C’est d’ailleurs ce qui explique pourquoi la période couverte par l’action collective se situe du 29 octobre 2011 au 12 juin 2018.

Québec solidaire

C’est aussi ce qui a motivé le porte-parole de Québec solidaire, Gabriel Nadeau-Dubois, à réitérer son appui aux joueurs dans ce dossier. « Peut-on vraiment s’étonner que deux anciens joueurs intentent une action collective contre la LHJMQ et ses équipes quand on connaît les conditions de travail difficiles au sein de la ligue ? Les jeunes joueurs ne reçoivent ni salaire horaire ni compensation pour les heures supplémentaires, les vacances ou les jours fériés. N’importe quel employé poursuivrait son employeur si celui-ci ne respectait pas les normes du travail, alors pourquoi pas les joueurs de la LHJMQ ? », fait-il valoir dans un communiqué émis lundi.

« En les traitant comme des “étudiants-athlètes amateurs” et non comme des employés, la LHJMQ profite de ces jeunes qui rapportent des millions de dollars de profit à certaines de ses équipes. Malheureusement, avec leur projet de loi 176, les libéraux ont provoqué cette situation puisqu’ils ont définitivement exclu les jeunes athlètes québécois de la Loi sur les normes du travail, avec la complicité de la CAQ et du PQ. Seul Québec solidaire s’est tenu debout pour défendre leurs droits, rappelle Nadeau-Dubois. Nous allons suivre ce recours collectif avec attention au cours des prochaines semaines. Ces jeunes méritent d’être mieux protégés. »

D’un océan à l’autre

La LHJMQ n’est pas la seule visée par une action de groupe. Les trois ligues canadiennes font face à des recours qui, s’ils ne sont pas conjoints, sont similaires. Les réclamations du recours contre la LHJMQ pourraient atteindre un montant maximal total de 50 millions $, dépendamment du nombre d’inscrits.
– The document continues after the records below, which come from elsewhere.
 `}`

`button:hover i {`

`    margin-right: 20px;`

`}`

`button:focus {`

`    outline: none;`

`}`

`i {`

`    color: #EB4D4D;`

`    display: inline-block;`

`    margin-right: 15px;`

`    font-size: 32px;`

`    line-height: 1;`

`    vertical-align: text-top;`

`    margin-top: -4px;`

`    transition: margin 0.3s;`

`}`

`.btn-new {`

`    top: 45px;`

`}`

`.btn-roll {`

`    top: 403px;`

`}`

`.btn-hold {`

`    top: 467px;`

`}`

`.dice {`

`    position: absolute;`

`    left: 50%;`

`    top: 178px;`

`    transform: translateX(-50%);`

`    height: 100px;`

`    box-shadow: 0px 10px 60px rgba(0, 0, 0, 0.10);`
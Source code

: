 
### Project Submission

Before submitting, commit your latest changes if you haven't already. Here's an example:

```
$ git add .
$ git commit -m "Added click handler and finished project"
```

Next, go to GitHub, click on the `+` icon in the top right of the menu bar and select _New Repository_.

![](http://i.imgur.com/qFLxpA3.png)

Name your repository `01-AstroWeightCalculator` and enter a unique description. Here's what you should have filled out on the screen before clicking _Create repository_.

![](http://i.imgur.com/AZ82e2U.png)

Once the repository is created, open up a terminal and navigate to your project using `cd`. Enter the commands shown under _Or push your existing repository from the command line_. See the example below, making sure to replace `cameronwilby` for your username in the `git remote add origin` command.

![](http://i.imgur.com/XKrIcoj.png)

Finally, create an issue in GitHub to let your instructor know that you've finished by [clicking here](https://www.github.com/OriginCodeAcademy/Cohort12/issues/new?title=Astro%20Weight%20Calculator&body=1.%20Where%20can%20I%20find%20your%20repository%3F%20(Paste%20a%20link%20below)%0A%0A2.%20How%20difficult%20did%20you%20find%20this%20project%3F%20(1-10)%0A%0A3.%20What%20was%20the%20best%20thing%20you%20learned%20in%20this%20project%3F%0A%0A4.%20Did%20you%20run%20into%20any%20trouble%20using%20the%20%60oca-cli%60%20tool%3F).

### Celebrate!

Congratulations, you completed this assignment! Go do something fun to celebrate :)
Deux autres actions collectives menées par d’autres joueurs sont en cours, l’une contre la Ligue de hockey de l’Ontario (OHL), et une autre contre la Ligue de hockey de l’Ouest (WHL). Au total, pour les trois ligues canadiennes, la facture pourrait s’élever à 180 millions $. « Nous sommes toutes à l’étape où les recours sont autorisés. Aucun procès n’est commencé », note Maxime Blouin.

L’un des deux joueurs à l’origine de l’action collective contre la LHJMQ, Thomas Gobeil, a joué pour les Saguenéens de Chicoutimi pendant deux saisons, en 2012-13 et 2013-14. Il a aussi porté les couleurs du Drakkar de Baie-Comeau (2010-13) et des Foreurs de Val-d’Or (2013-14). Après une saison dans la Ligue de hockey de la Colombie-Britannique (2014-15), le natif de Saint-Hubert a disputé quatre rencontres dans la East Coast League (ECHL) avec les Admirals de Norfolk (2015-16) et il a porté les couleurs du défunt Blizzard de Trois-Rivières pendant un seul match dans la Ligue nord-américaine de hockey en 2016-17. L’autre requérant est Lukas Walter, un robuste ailier gauche qui a surtout évolué pour des équipes des Maritimes.